Could you show each line of the records that contains the word "header"?

[Saved data entries]
···

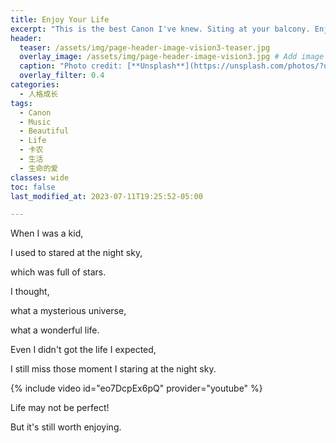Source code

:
 ```yaml
---
title: Enjoy Your Life
excerpt: "This is the best Canon I've knew. Siting at your balcony. Enjoy it!"
header:
  teaser: /assets/img/page-header-image-vision3-teaser.jpg
  overlay_image: /assets/img/page-header-image-vision3.jpg # Add image post (optional)
  caption: "Photo credit: [**Unsplash**](https://unsplash.com/photos/?utm_source=unsplash&utm_medium=referral&utm_content=creditCopyText)"
  overlay_filter: 0.4
categories:
  - 人格成长
tags: 
  - Canon
  - Music
  - Beautiful
  - Life
  - 卡农
  - 生活
  - 生命的爱
classes: wide
toc: false
last_modified_at: 2023-07-11T19:25:52-05:00

---
```


When I was a kid,

I used to stared at the night sky,

which was full of stars.

I thought,

 what a mysterious universe,

what a wonderful life.



Even I didn't got the life I expected,

I still miss those moment I staring at the night sky.

{% include video id="eo7DcpEx6pQ" provider="youtube" %}



Life may not be perfect! 

But it's still worth enjoying.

···

> [Written answer]
header:
  teaser: /assets/img/page-header-image-vision3-teaser.jpg
  overlay_image: /assets/img/page-header-image-vision3.jpg # Add image post (optional)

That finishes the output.